# What is being asked
Word for word, set down every line of the entries below from the line with "Download and install" to the line with "2.2 Image and preimage", including both, and no other line.

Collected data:
Start of Block

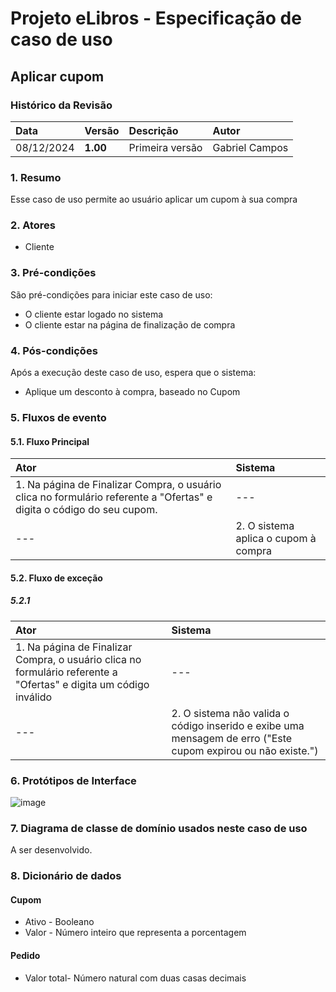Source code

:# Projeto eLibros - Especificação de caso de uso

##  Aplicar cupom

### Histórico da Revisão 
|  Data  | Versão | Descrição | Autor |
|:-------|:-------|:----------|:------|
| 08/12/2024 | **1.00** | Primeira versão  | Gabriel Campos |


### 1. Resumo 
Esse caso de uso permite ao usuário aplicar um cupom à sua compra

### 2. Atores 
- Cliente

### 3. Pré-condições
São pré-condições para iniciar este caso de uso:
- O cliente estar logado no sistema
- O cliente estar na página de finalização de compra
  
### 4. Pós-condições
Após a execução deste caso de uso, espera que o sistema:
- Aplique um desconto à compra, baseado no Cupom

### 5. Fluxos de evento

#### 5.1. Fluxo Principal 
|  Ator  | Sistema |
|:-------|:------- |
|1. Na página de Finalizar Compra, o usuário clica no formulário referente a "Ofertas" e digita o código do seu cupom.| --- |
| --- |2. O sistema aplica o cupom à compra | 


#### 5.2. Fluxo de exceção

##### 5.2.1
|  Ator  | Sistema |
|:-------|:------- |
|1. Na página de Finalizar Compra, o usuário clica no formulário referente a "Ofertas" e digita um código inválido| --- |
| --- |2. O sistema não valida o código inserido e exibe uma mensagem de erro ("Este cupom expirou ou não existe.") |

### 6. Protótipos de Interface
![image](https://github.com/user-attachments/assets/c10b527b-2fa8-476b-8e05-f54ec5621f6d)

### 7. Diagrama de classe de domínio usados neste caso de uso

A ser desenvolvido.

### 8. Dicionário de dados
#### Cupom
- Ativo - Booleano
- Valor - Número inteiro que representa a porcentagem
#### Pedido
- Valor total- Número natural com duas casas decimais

End of Block
Start of Block

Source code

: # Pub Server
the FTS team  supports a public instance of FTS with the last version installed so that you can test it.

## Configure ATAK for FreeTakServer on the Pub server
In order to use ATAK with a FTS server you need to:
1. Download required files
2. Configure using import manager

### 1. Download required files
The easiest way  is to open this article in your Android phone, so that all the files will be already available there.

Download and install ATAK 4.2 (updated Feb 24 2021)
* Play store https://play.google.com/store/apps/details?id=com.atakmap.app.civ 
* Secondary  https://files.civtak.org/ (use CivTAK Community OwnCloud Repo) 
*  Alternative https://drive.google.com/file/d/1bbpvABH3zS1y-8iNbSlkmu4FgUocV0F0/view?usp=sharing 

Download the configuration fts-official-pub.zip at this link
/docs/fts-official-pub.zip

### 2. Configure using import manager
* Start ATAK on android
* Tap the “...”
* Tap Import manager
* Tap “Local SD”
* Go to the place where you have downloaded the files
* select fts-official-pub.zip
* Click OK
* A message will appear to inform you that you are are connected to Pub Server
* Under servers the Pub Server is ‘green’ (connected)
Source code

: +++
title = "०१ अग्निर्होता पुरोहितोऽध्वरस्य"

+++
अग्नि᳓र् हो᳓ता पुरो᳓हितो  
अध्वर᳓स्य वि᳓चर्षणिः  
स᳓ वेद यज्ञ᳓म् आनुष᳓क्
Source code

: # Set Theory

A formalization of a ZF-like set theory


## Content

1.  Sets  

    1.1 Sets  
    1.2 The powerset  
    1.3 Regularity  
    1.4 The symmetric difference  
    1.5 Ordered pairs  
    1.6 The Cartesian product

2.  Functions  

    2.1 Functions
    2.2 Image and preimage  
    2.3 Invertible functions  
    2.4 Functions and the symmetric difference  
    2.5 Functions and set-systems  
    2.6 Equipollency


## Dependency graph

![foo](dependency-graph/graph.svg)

End of Block

# Answer to this task
Download and install ATAK 4.2 (updated Feb 24 2021)
* Play store https://play.google.com/store/apps/details?id=com.atakmap.app.civ 
* Secondary  https://files.civtak.org/ (use CivTAK Community OwnCloud Repo) 
*  Alternative https://drive.google.com/file/d/1bbpvABH3zS1y-8iNbSlkmu4FgUocV0F0/view?usp=sharing 

Download the configuration fts-official-pub.zip at this link
/docs/fts-official-pub.zip

### 2. Configure using import manager
* Start ATAK on android
* Tap the “...”
* Tap Import manager
* Tap “Local SD”
* Go to the place where you have downloaded the files
* select fts-official-pub.zip
* Click OK
* A message will appear to inform you that you are are connected to Pub Server
* Under servers the Pub Server is ‘green’ (connected)
Source code

: +++
title = "०१ अग्निर्होता पुरोहितोऽध्वरस्य"

+++
अग्नि᳓र् हो᳓ता पुरो᳓हितो  
अध्वर᳓स्य वि᳓चर्षणिः  
स᳓ वेद यज्ञ᳓म् आनुष᳓क्
Source code

: # Set Theory

A formalization of a ZF-like set theory


## Content

1.  Sets  

    1.1 Sets  
    1.2 The powerset  
    1.3 Regularity  
    1.4 The symmetric difference  
    1.5 Ordered pairs  
    1.6 The Cartesian product

2.  Functions  

    2.1 Functions
    2.2 Image and preimage  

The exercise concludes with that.